* Your assignment
The data needs to be returned in full, exactly as it reads.

[Records from a data collection]
*****
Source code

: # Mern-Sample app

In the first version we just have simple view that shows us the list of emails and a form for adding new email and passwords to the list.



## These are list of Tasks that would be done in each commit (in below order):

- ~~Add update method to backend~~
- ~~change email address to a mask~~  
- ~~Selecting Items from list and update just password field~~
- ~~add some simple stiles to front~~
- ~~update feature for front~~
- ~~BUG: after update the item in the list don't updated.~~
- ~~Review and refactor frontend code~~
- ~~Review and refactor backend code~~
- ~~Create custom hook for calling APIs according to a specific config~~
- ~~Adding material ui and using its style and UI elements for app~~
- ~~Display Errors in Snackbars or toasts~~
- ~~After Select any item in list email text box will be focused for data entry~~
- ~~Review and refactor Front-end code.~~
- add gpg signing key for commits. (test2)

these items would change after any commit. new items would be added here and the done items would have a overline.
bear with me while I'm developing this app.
*****
* Your response
Source code

: # Mern-Sample app

In the first version we just have simple view that shows us the list of emails and a form for adding new email and passwords to the list.



## These are list of Tasks that would be done in each commit (in below order):

- ~~Add update method to backend~~
- ~~change email address to a mask~~  
- ~~Selecting Items from list and update just password field~~
- ~~add some simple stiles to front~~
- ~~update feature for front~~
- ~~BUG: after update the item in the list don't updated.~~
- ~~Review and refactor frontend code~~
- ~~Review and refactor backend code~~
- ~~Create custom hook for calling APIs according to a specific config~~
- ~~Adding material ui and using its style and UI elements for app~~
- ~~Display Errors in Snackbars or toasts~~
- ~~After Select any item in list email text box will be focused for data entry~~
- ~~Review and refactor Front-end code.~~
- add gpg signing key for commits. (test2)

these items would change after any commit. new items would be added here and the done items would have a overline.
bear with me while I'm developing this app.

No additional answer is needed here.